1
votes

I was going over some Assembly code and I saw this:

    mov r12, _read_loopr
    jmp _bzero
_read_loopr:
...
_bzero:
    inc r8
    mov byte [r8+r15], 0x0
    cmp r8, 0xff
    jle _bzero
    jmp r12

And I was wondering if there was any particular advantage to doing this (mov _read_loopr to a register jmp to the function and then jmp back) rather than the usual call _bzero and ret?

1
You can do it while you don't have a valid stack (or stackpointer). Otherwise, this kind of obfuscation will be practically undebuggable, so that's an obvious plus.EOF
The ret would only return to the place where the call originated but the jmp r12 version can "return" to any spot the programmer wants.Fifoernik
The jmp r12 is never used to jump to anywhere except a label immediately after the initial jmp to the subroutine. And this is in open source software so I don't think it's intended to obfuscate anything.0x777C
Sounds like an attempted micro-optimization. Somebody is trying to avoid the cost of accessing memory (to push/pop the return address), but the jmp r12 cannot be predicted so I suspect you're actually better off with the call/ret and taking advantage of the return address predictor.Raymond Chen
Are there multiple "callers" for this byte-at-a-time _bzero that uses a custom ABI? I added the return-address label to your code, like you described in your comment, because that's critical information.Peter Cordes

1 Answers

3
votes

This just looks like braindead code, especially if the return-address label is always right after the jmp _bzero like you say in your comment.

Maybe the author thought that they couldn't use call "because function calls clobber registers". This what you have to assume based on the calling convention if you're calling a function that isn't part of the same codebase. But you can call/ret to functions with custom calling conventions.

Of course, for code this small, it should have been inlined (i.e. make it a macro, not a function).

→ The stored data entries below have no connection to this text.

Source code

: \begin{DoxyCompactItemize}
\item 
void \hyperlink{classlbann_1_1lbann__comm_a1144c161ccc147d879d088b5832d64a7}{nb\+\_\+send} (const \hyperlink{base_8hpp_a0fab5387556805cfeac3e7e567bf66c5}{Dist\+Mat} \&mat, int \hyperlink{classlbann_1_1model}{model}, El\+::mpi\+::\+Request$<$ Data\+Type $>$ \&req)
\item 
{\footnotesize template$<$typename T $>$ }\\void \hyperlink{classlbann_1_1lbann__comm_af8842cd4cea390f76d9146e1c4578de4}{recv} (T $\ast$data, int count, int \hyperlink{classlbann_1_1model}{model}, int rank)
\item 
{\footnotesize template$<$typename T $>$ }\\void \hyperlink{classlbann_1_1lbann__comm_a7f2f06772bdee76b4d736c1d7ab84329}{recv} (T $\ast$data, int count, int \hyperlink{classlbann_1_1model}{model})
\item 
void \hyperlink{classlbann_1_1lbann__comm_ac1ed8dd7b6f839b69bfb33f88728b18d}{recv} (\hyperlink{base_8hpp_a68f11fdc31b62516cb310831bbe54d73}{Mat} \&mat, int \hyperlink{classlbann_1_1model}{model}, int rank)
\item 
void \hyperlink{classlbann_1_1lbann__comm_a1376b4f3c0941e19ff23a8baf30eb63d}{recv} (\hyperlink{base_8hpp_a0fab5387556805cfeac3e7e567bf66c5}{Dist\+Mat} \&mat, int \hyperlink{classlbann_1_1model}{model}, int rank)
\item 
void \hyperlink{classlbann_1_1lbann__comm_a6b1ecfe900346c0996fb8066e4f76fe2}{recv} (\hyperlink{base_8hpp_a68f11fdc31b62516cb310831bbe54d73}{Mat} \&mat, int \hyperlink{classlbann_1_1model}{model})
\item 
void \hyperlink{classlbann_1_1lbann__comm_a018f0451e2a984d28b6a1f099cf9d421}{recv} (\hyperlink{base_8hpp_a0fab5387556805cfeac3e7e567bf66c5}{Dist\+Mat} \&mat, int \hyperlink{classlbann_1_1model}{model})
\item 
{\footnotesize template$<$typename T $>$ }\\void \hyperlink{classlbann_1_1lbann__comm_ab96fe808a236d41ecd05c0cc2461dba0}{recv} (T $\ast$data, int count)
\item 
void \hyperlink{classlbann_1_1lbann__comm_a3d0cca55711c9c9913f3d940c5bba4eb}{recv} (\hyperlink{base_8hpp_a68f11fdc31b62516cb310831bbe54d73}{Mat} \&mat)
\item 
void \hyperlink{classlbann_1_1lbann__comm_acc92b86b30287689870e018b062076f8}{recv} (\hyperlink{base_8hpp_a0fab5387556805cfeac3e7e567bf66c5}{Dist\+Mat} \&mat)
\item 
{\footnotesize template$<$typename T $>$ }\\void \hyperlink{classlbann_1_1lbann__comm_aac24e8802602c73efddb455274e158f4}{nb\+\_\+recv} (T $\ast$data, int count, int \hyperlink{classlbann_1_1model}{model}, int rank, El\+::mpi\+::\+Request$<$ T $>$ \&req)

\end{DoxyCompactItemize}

More importantly, something more clever than storing one byte at a time is normally possible, and probably worth a potential branch mispredict if there are more than a few bytes to zero. If at least 8 (or better, 16) bytes of data always need to be zeroed, you can do it with wide stores. Make the final store write the the last byte of the buffer to be zeroed, potentially overlapping with the previous store. (This is much better than ending with branches to decide to do a final 4B store, 2B store, and 1B store.) See the tag wiki for resources about writing efficient asm.


If the return address was somewhere other than right after the jmp _bzero, then the worst possible thing would probably be push _read_loopr / jmp _bzero, and ret in _bzero. That would break the return-address predictor stack, leading to a mispredict on the next ~15 rets up the call tree.

Best would be to inline the loop and put a direct jmp after it.

I'm not sure how passing an address for _bzero to jmp to would compare with a call/ret and then a jmp after the call.

call/ret are fairly cheap, but not single-uop instructions on Intel. A jmp _bzero / jmp _read_loopr would be better if there was only one caller.